Retrieve each line that contains the word "tabular" from the entries below.

■ **Data supplied**
*-*-*

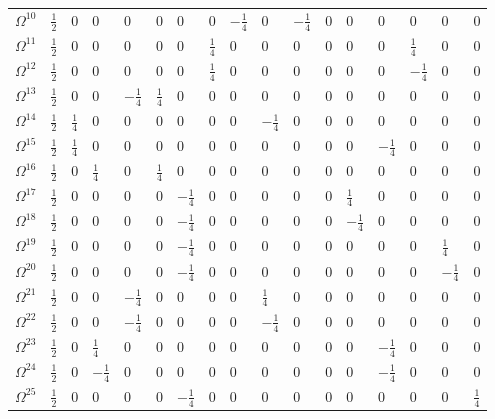 \begin{tiny}
\begin{table}[]
\begin{tabular}{lllllllllllllllll}
            $\Omega^{10}$ & $\frac{1}{2}$	&	0	&	0	&	0	&	0	&	0	&	0	&	$-\frac{1}{4}$	&	0	&	$-\frac{1}{4}$	&	0	&	0	&	0	&	0	&	0	&	0 \\ 
            $\Omega^{11}$ & $\frac{1}{2}$	&	0	&	0	&	0	&	0	&	0	&	$\frac{1}{4}$	&	0	&	0	&	0	&	0	&	0	&	0	&	$\frac{1}{4}$	&	0	&	0 \\ 
            $\Omega^{12}$ & $\frac{1}{2}$	&	0	&	0	&	0	&	0	&	0	&	$\frac{1}{4}$	&	0	&	0	&	0	&	0	&	0	&	0	&	$-\frac{1}{4}$	&	0	&	0 \\ 
            $\Omega^{13}$ & $\frac{1}{2}$	&	0	&	0	&	$-\frac{1}{4}$	&	$\frac{1}{4}$	&	0	&	0	&	0	&	0	&	0	&	0	&	0	&	0	&	0	&	0	&	0 \\ 
            $\Omega^{14}$ & $\frac{1}{2}$	&	$\frac{1}{4}$	&	0	&	0	&	0	&	0	&	0	&	0	&	$-\frac{1}{4}$	&	0	&	0	&	0	&	0	&	0	&	0	&	0 \\ 
            $\Omega^{15}$ & $\frac{1}{2}$	&	$\frac{1}{4}$	&	0	&	0	&	0	&	0	&	0	&	0	&	0	&	0	&	0	&	0	&	$-\frac{1}{4}$	&	0	&	0	&	0 \\ 
            $\Omega^{16}$ & $\frac{1}{2}$	&	0	&	$\frac{1}{4}$	&	0	&	$\frac{1}{4}$	&	0	&	0	&	0	&	0	&	0	&	0	&	0	&	0	&	0	&	0	&	0 \\ 
            $\Omega^{17}$ & $\frac{1}{2}$	&	0	&	0	&	0	&	0	&	$-\frac{1}{4}$	&	0	&	0	&	0	&	0	&	0	&	$\frac{1}{4}$	&	0	&	0	&	0	&	0 \\ 
            $\Omega^{18}$ & $\frac{1}{2}$	&	0	&	0	&	0	&	0	&	$-\frac{1}{4}$	&	0	&	0	&	0	&	0	&	0	&	$-\frac{1}{4}$	&	0	&	0	&	0	&	0 \\ 
            $\Omega^{19}$ & $\frac{1}{2}$	&	0	&	0	&	0	&	0	&	$-\frac{1}{4}$	&	0	&	0	&	0	&	0	&	0	&	0	&	0	&	0	&	$\frac{1}{4}$	&	0 \\ 
            $\Omega^{20}$ & $\frac{1}{2}$	&	0	&	0	&	0	&	0	&	$-\frac{1}{4}$	&	0	&	0	&	0	&	0	&	0	&	0	&	0	&	0	&	$-\frac{1}{4}$	&	0 \\ 
            $\Omega^{21}$ & $\frac{1}{2}$	&	0	&	0	&	$-\frac{1}{4}$	&	0	&	0	&	0	&	0	&	$\frac{1}{4}$	&	0	&	0	&	0	&	0	&	0	&	0	&	0 \\ 
            $\Omega^{22}$ & $\frac{1}{2}$	&	0	&	0	&	$-\frac{1}{4}$	&	0	&	0	&	0	&	0	&	$-\frac{1}{4}$	&	0	&	0	&	0	&	0	&	0	&	0	&	0 \\ 
            $\Omega^{23}$ & $\frac{1}{2}$	&	0	&	$\frac{1}{4}$	&	0	&	0	&	0	&	0	&	0	&	0	&	0	&	0	&	0	&	$-\frac{1}{4}$	&	0	&	0	&	0 \\ 
            $\Omega^{24}$ & $\frac{1}{2}$	&	0	&	$-\frac{1}{4}$	&	0	&	0	&	0	&	0	&	0	&	0	&	0	&	0	&	0	&	$-\frac{1}{4}$	&	0	&	0	&	0 \\ 
            $\Omega^{25}$ & $\frac{1}{2}$	&	0	&	0	&	0	&	0	&	$-\frac{1}{4}$	&	0	&	0	&	0	&	0	&	0	&	0	&	0	&	0	&	0	&	$\frac{1}{4}$ \\ 

\end{tabular}
\end{table}
\end{tiny}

*-*-*

■ **Solution to the problem**
\begin{tabular}{lllllllllllllllll}
\end{tabular}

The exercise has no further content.